À cette œuvre de rénovation intellectuelle et morale, à cette refonte de la mentalité catholique, nulle part, nous l’avons dit, à l’heure actuelle, on ne travaille plus résolument et plus activement qu’en France. En philosophie, en histoire, en apologétique, des voies nouvelles ont été tentées, ou plutôt, et plus exactement, des traditions fâcheusement oubliées ont été ressaisies et reprises ; des efforts ont été faits, des travaux, ont été publiés qui se sont imposés à l’attention des plus prévenus d’entre les incroyans. Les ouvriers de ce mouvement sont trop généreux et trop vraiment chrétiens pour ne pas oublier les suspicions, les dénonciations, les inintelligences et même les injures dont ils ont été l’objet de la part de ceux-là mêmes qu’ils voulaient servir.
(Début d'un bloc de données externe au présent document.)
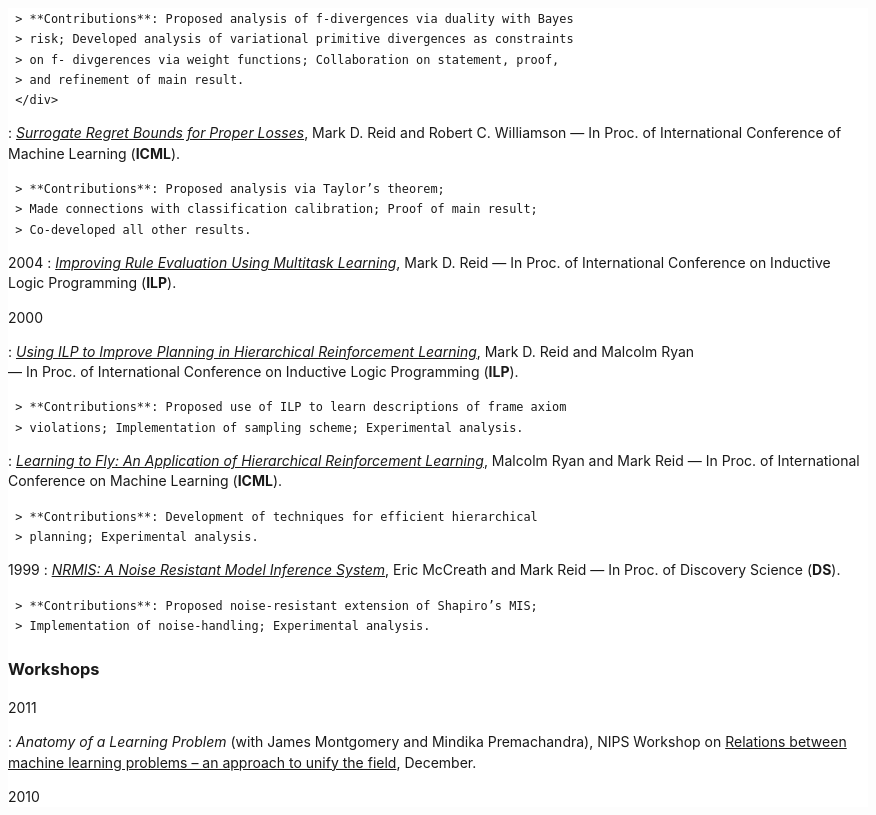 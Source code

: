 	 > **Contributions**: Proposed analysis of f-divergences via duality with Bayes 
	 > risk; Developed analysis of variational primitive divergences as constraints 
	 > on f- divgerences via weight functions; Collaboration on statement, proof, 
	 > and refinement of main result. 
	 </div>

:    _[Surrogate Regret Bounds for Proper Losses][icml09]_, 
     Mark D. Reid and Robert C. Williamson 
	 — In Proc. of International Conference of Machine Learning (**ICML**).
     
	 > **Contributions**: Proposed analysis via Taylor’s theorem; 
	 > Made connections with classification calibration; Proof of main result; 
	 > Co-developed all other results.

2004
:    _[Improving Rule Evaluation Using Multitask Learning][ilp04]_, 
     Mark D. Reid 
	 — In Proc. of International Conference on Inductive Logic Programming (**ILP**).

2000

:    _[Using ILP to Improve Planning in Hierarchical Reinforcement Learning][ilp00]_, 
     Mark D. Reid and Malcolm Ryan  
	 — In Proc. of International Conference on Inductive Logic Programming (**ILP**).
     
	 > **Contributions**: Proposed use of ILP to learn descriptions of frame axiom 
	 > violations; Implementation of sampling scheme; Experimental analysis.
	 
:    _[Learning to Fly: An Application of Hierarchical Reinforcement Learning][icml00]_,
     Malcolm Ryan and Mark Reid 
	 — In Proc. of International Conference on Machine Learning (**ICML**).
     
	 > **Contributions**: Development of techniques for efficient hierarchical 
	 > planning; Experimental analysis. 

1999
:    _[NRMIS: A Noise Resistant Model Inference System][ds99]_, 
     Eric McCreath and Mark Reid 
	 — In Proc. of Discovery Science (**DS**).
     
	 > **Contributions**: Proposed noise-resistant extension of Shapiro’s MIS; 
	 > Implementation of noise-handling; Experimental analysis.
</div>

<div class="break"></div>

### Workshops
<div class="section">

2011

:     _Anatomy of a Learning Problem_ 
      (with James Montgomery and Mindika Premachandra), 
	  NIPS Workshop on [Relations between machine learning problems – an approach to unify the field](http://rml.cecs.anu.edu.au/), December.

2010


[unsw96]: http//mark.reid.name/files/pubs/unsw96.pdf
[unsw07]: http://mark.reid.name/files/pubs/unsw07.pdf
[Research School of Computer Science]: http://cs.anu.edu.au/
[Artificial Intelligence group]: http://ai.cecs.anu.edu.au/
[Australian National University]: http://anu.edu.au/
[CISRA]: http://www.cisra.com.au/
[Smart Internet Technology CRC]: http://www.smartservicescrc.com.au/AboutUs.html
[Proxima Technology]: http://www.computerworld.com.au/article/177083/compuware_acquires_local_r_d_centre/
[Watson]: http://www.watson.ibm.com/index.shtml
[Goldstein College]: http://www.kensingtoncolleges.unsw.edu.au/ 
[solar]: http://www.australiansolarinstitute.com.au/machine-learning-based-forecasting-of-distributed-solar-energy/.aspx
[decra]: http://mark.reid.name/work/mlmm/
[psi]: http://psi.cecs.anu.edu.au/
[acsrf]: http://www.innovation.gov.au/Science/InternationalCollaboration/ACSRF/GroupMissions/Pages/2012-13FundingRound.aspx
[cedam]: http://cedam.anu.edu.au/
[futl]: http://cedam.anu.edu.au/teaching-enrichment/foundations
[ressup]: http://researchsuper.cedam.anu.edu.au/
[alm]: http://cedam.anu.edu.au/career-development/academic-leadership-management
[tms]: http://www.tms.com.au/
[icml2002]: http://www.cse.unsw.edu.au/~icml2002/
[alt10]: http://www-alg.ist.hokudai.ac.jp/~thomas/ALT10/alt10.jhtml
[ds10]: http://www.cse.unsw.edu.au/~achim/DS10/
[acml]: http://acml12.comp.nus.edu.sg
[icml2012pc]: http://icml.cc/2012/committee-members/
[nips]: http://nips.cc/
[icml]: http://www.machinelearning.org/icml.html
[colt]: http://www.learningtheory.org/
[alt]: http://www-alg.ist.hokudai.ac.jp/~thomas/ALTARCH/altarch.jhtml
[uai]: http://www.auai.org/
[mathematicians in schools]: http://www.mathematiciansinschools.edu.au/
[icml discussion site]: http://mldiscuss.appspot.com
[icml12-aoso]: http://mark.reid.name/bits/pubs/icml12-aoso.pdf
[icml12-multi]: http://mark.reid.name/bits/pubs/icml12-multi.pdf
[nips12-markets]: http://mark.reid.name/bits/pubs/nips12-markets.pdf
[icml12-fdiv]: http://mark.reid.name/bits/pubs/icml12-fdiv.pdf
[nips12-stochmix]: http://mark.reid.name/bits/pubs/nips12-stochmix.pdf
[isj02]: http://mark.reid.dev/files/pubs/isj02.pdf
[jmlr10]: http://jmlr.csail.mit.edu/papers/v11/reid10a.html
[jmlr11]: http://jmlr.csail.mit.edu/papers/v12/reid11a.html
[jmlr12]: http://jmlr.csail.mit.edu/papers/v13/vanerven12a.html
[eml]: http://www.springer.com/computer/ai/book/978-0-387-30768-8
[emlgb]: http://dl.dropbox.com/u/38668/Papers/Generalization_Bounds.pdf
[nips11]: http://books.nips.cc/papers/files/nips24/NIPS2011_0719.pdf
[colt11]: http://mark.reid.name/files/pubs/colt11.pdf 
[nips09talk]: http://videolectures.net/nipsworkshops09_williamson_dgvbe/
[nips09gd]: http://gen-disc2009.wdfiles.com/local--files/schedule/gendisc09-williamson.pdf
[aistats10]: http://jmlr.csail.mit.edu/proceedings/papers/v9/reid10a/reid10a.pdf
[icdm09]: http://mark.reid.name/files/pubs/icdm09.pdf
[colt09]: http://mark.reid.name/files/pubs/colt09.pdf
[icml09]: http://mark.reid.name/files/pubs/icml09.pdf
[ilp04]: http://mark.reid.name/files/pubs/ilp04.pdf
[icml00]: http://mark.reid.dev/files/pubs/icml00.pdf
[ilp00]: http://mark.reid.dev/files/pubs/ilp00.pdf
[ds99]: http://mark.reid.dev/files/pubs/ds99.pdf
[ci12]: http://arxiv.org/pdf/1204.3511.pdf
[msrc]: http://research.microsoft.com/en-us/labs/cambridge/default.aspx
[mpi]: http://www.kyb.mpg.de/ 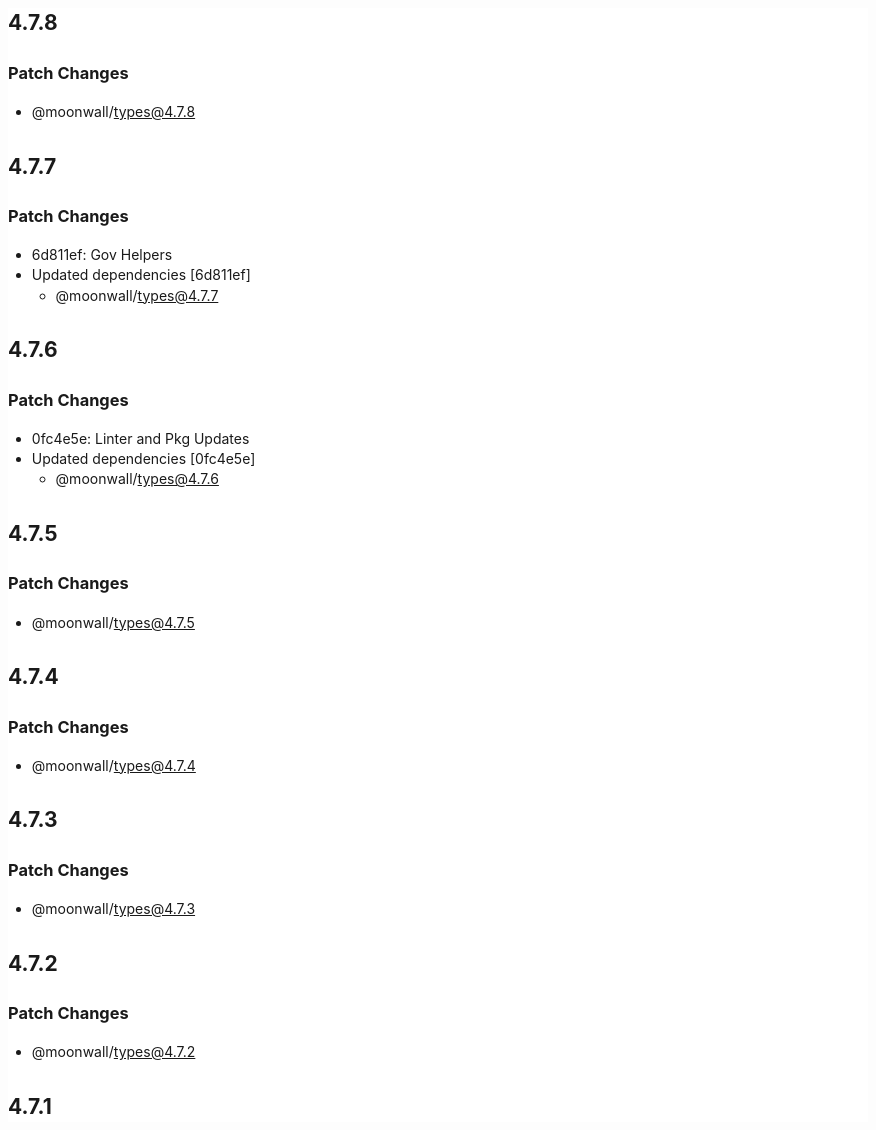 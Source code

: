 ## 4.7.8

### Patch Changes

- @moonwall/types@4.7.8

## 4.7.7

### Patch Changes

- 6d811ef: Gov Helpers
- Updated dependencies [6d811ef]
  - @moonwall/types@4.7.7

## 4.7.6

### Patch Changes

- 0fc4e5e: Linter and Pkg Updates
- Updated dependencies [0fc4e5e]
  - @moonwall/types@4.7.6

## 4.7.5

### Patch Changes

- @moonwall/types@4.7.5

## 4.7.4

### Patch Changes

- @moonwall/types@4.7.4

## 4.7.3

### Patch Changes

- @moonwall/types@4.7.3

## 4.7.2

### Patch Changes

- @moonwall/types@4.7.2

## 4.7.1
Ils n’ont qu’à persévérer dans la voie qu’ils ont ouverte. Déjà les initiatives individuelles, déjà les sillons parallèles se rapprochent ; déjà les points de convergence se multiplient à l’horizon. On commence à entrevoir le moment où ces tendances communes viendront se grouper et se fondre dans une œuvre d’harmonieuse et puissante synthèse. Il faut souhaiter, pour le bien du pays, pour l’avenir général du catholicisme, que cette œuvre se réalise, que ce Génie du Christianisme adapté aux besoins de notre temps trouve un écrivain de forte pensée, de savoir et de talent pour récrire. Ce jour-là, l’anticléricalisme doctrinal aura vécu.


VICTOR GIRAUD.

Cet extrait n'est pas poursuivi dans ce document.